A Justiça do Acre agendou para o dia 13 de abril a audiência de instrução e julgamento de Antônio de Sousa Morais, de 22 anos, e Nataniel Oliveira de Lima, de 23 anos, suspeitos de assassinar o ativista cultural Moisés Ferreira de Alencastro, de 59 anos, em Rio Branco.
Moisés Alencastro foi encontrado morto no dia 22 de dezembro. O seu carro foi localizado abandonado na Estrada do Quixadá, na zona rural de Rio Branco. Os suspeitos foram presos no dia 25 de dezembro na capital acreana.
A informação sobre a audiência foi confirmada pelo Tribunal de Justiça do Acre (TJ-AC). O número de testemunhas que devem ser ouvidas ainda não foi divulgado. A dupla foi denunciada pelo Ministério Público do Acre (MP-AC) em janeiro deste ano, tornando-se réus no processo.
A decisão de torná-los réus foi do juiz Alesson Braz, da 2ª Vara do Tribunal do Júri e Auditoria Militar da Comarca de Rio Branco, e segue o entendimento do inquérito conduzido pela Delegacia de Homicídios e Proteção à Pessoa (DHPP). A investigação foi concluída pela Polícia Civil e enviada ao MP em 30 de dezembro.

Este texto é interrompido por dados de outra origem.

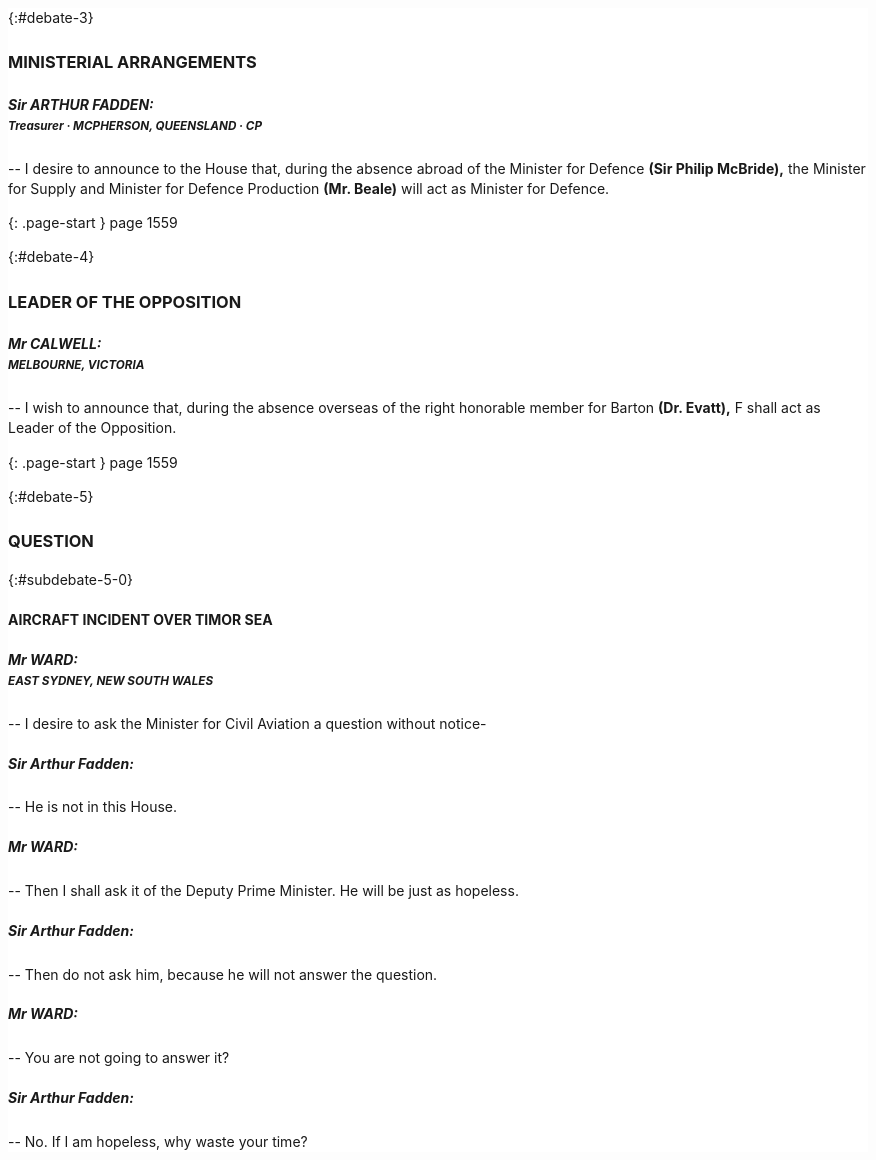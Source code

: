 {:#debate-3}
### MINISTERIAL ARRANGEMENTS

##### Sir ARTHUR FADDEN:<br><small class="text-muted">Treasurer &middot; MCPHERSON, QUEENSLAND &middot; CP</small>

--  I desire to announce to the House that, during the absence abroad of the Minister for Defence  **(Sir Philip McBride),**  the Minister for Supply and Minister for Defence Production  **(Mr. Beale)**  will act as Minister for Defence. 

{: .page-start }
page 1559

{:#debate-4}
### LEADER OF THE OPPOSITION

##### Mr CALWELL:<br><small class="text-muted">MELBOURNE, VICTORIA</small>

--  I wish to announce that, during the absence overseas of the right honorable member for Barton  **(Dr. Evatt),**  F shall act as Leader of the Opposition. 

{: .page-start }
page 1559

{:#debate-5}
### QUESTION

{:#subdebate-5-0}
#### AIRCRAFT INCIDENT OVER TIMOR SEA

##### Mr WARD:<br><small class="text-muted">EAST SYDNEY, NEW SOUTH WALES</small>

--  I desire to ask the Minister for Civil Aviation a question without notice- 

##### Sir Arthur Fadden:

-- He is not in this House. 

##### Mr WARD:

-- Then I shall ask it of the Deputy Prime Minister. He will be just as hopeless. 

##### Sir Arthur Fadden:

-- Then do not ask him, because he will not answer the question. 

##### Mr WARD:

-- You are not going to answer it? 

##### Sir Arthur Fadden:

-- No. If I am hopeless, why waste your time? 
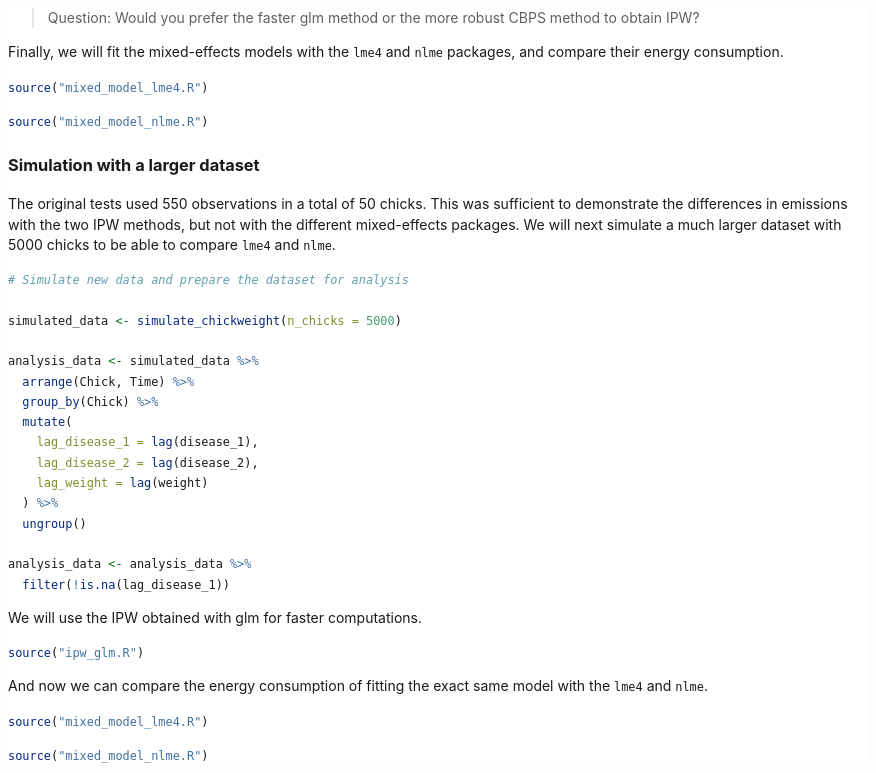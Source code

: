 > Question: Would you prefer the faster glm method or the more robust CBPS method to obtain IPW? 

Finally, we will fit the mixed-effects models with the `lme4` and `nlme` packages, and compare their energy consumption.

``` {.r .cell-code}
source("mixed_model_lme4.R")
```

``` {.r .cell-code}
source("mixed_model_nlme.R")
```

### Simulation with a larger dataset


The original tests used 550 observations in a total of 50 chicks. This was sufficient to demonstrate the differences in emissions with the two IPW methods, but not with the different mixed-effects packages. We will next simulate a much larger dataset with 5000 chicks to be able to compare `lme4` and `nlme`.


``` {.r .cell-code}
# Simulate new data and prepare the dataset for analysis 

simulated_data <- simulate_chickweight(n_chicks = 5000)

analysis_data <- simulated_data %>%
  arrange(Chick, Time) %>%
  group_by(Chick) %>%
  mutate(
    lag_disease_1 = lag(disease_1),
    lag_disease_2 = lag(disease_2),
    lag_weight = lag(weight)
  ) %>%
  ungroup()

analysis_data <- analysis_data %>%
  filter(!is.na(lag_disease_1))
```


We will use the IPW obtained with glm for faster computations.


``` {.r .cell-code}
source("ipw_glm.R")
```

And now we can compare the energy consumption of fitting the exact same model with the `lme4` and `nlme`.


``` {.r .cell-code}
source("mixed_model_lme4.R")
```

``` {.r .cell-code}
source("mixed_model_nlme.R")
```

Os dois acusados foram indiciados por homicídio e furto qualificados em concurso material. O laudo cadavérico anexado aos autos indicou que Moisés morreu após sofrer cerca de quatro golpes de faca.

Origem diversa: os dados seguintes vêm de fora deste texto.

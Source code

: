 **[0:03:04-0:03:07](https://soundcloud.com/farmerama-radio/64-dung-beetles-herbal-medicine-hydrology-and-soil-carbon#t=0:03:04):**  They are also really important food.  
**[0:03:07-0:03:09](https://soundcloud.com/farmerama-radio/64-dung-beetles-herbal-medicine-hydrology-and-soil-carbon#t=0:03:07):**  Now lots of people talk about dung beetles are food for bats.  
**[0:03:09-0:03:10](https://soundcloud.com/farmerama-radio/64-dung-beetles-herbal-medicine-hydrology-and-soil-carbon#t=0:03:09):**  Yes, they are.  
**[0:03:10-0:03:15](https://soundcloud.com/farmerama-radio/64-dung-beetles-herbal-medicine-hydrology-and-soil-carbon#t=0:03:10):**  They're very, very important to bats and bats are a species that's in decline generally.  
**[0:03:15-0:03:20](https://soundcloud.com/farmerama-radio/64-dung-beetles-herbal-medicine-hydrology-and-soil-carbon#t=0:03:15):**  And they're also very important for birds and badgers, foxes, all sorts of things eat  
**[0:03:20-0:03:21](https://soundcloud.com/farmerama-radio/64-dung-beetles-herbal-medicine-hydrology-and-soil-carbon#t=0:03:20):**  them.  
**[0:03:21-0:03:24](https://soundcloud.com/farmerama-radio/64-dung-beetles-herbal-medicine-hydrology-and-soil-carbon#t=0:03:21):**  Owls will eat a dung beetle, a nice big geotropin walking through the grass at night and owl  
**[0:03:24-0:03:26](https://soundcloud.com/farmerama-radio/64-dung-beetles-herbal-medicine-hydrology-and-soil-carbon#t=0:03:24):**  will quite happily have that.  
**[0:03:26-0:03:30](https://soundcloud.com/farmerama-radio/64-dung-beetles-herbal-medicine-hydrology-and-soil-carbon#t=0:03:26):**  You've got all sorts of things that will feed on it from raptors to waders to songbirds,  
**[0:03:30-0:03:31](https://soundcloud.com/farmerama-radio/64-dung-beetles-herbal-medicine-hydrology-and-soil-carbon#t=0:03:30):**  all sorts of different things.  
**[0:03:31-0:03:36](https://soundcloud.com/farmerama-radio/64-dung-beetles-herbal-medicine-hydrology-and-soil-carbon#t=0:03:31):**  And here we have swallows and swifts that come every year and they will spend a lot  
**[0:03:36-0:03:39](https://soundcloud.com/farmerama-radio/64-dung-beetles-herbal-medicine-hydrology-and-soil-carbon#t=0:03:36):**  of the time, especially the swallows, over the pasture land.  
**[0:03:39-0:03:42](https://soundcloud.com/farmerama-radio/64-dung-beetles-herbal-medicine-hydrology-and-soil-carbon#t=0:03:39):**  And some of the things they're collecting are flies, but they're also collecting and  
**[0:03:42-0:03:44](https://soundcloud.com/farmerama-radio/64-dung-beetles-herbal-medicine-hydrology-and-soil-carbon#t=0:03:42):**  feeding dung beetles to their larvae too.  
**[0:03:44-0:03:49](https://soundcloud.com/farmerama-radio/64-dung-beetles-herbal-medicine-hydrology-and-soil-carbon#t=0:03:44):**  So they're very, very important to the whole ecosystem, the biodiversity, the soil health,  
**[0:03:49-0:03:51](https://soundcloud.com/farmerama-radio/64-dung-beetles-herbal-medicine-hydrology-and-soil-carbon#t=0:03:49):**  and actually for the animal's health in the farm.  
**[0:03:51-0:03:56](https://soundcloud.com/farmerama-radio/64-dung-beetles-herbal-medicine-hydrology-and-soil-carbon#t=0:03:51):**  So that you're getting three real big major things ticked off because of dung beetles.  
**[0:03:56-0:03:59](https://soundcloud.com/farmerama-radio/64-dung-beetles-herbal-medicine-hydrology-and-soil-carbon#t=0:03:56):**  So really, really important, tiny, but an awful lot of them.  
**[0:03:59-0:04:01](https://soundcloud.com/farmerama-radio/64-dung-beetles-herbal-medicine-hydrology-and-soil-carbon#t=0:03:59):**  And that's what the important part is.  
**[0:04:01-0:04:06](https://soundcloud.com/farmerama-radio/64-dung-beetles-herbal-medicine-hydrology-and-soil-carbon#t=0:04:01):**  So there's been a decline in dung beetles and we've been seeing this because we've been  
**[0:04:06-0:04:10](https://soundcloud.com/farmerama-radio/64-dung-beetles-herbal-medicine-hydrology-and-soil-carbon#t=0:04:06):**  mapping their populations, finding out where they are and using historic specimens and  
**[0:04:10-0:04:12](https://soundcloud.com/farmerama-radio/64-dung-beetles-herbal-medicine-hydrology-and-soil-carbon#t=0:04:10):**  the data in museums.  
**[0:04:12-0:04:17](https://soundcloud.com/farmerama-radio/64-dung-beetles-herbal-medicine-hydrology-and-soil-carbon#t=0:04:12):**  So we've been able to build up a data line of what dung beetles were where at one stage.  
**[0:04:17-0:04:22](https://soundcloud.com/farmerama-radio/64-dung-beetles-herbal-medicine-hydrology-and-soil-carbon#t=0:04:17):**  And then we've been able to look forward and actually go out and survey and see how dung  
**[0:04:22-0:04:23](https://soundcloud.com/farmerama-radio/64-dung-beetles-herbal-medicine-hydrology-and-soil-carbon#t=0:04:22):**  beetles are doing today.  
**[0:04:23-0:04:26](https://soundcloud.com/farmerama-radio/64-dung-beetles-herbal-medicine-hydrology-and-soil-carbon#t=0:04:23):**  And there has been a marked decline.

Com o recebimento da denúncia, assinada pelo promotor de Justiça Efrain Mendoza, Antônio e Nataniel responderão por homicídio qualificado, com as agravantes de motivo torpe, meio cruel e recurso que dificultou a defesa da vítima, além de furto qualificado do veículo e do aparelho celular de Moisés.
““O termo homofobia, diferentemente de feminicídio, não consta no Código Penal como qualificadora […] as circunstâncias como o crime se deu, e está descrito, é que se infere que a motivação foi a homofobia, explicando a violência”, afirmou o promotor Efrain Mendoza.”
A promotora de Justiça Patrícia Rêgo também defendeu que, para o Ministério Público, é importante nomear corretamente o que ocorreu. “Não foi latrocínio. O que aconteceu foi um crime de ódio, com requinte de crueldade”, declarou.
Antônio foi preso no dia 25 de dezembro pela manhã, enquanto Nataniel foi detido no fim da tarde do mesmo dia. Ambos confessaram o crime, segundo o delegado. Eles passaram por audiência de custódia no dia 26 de dezembro e tiveram as prisões mantidas pela Justiça.
O caso inicialmente foi tratado como possível latrocínio, mas a análise mudou após a constatação de que não havia sinais de arrombamento no imóvel. Objetos pertencentes à vítima foram encontrados em endereços ligados aos suspeitos, incluindo documentos e roupas com vestígios de sangue.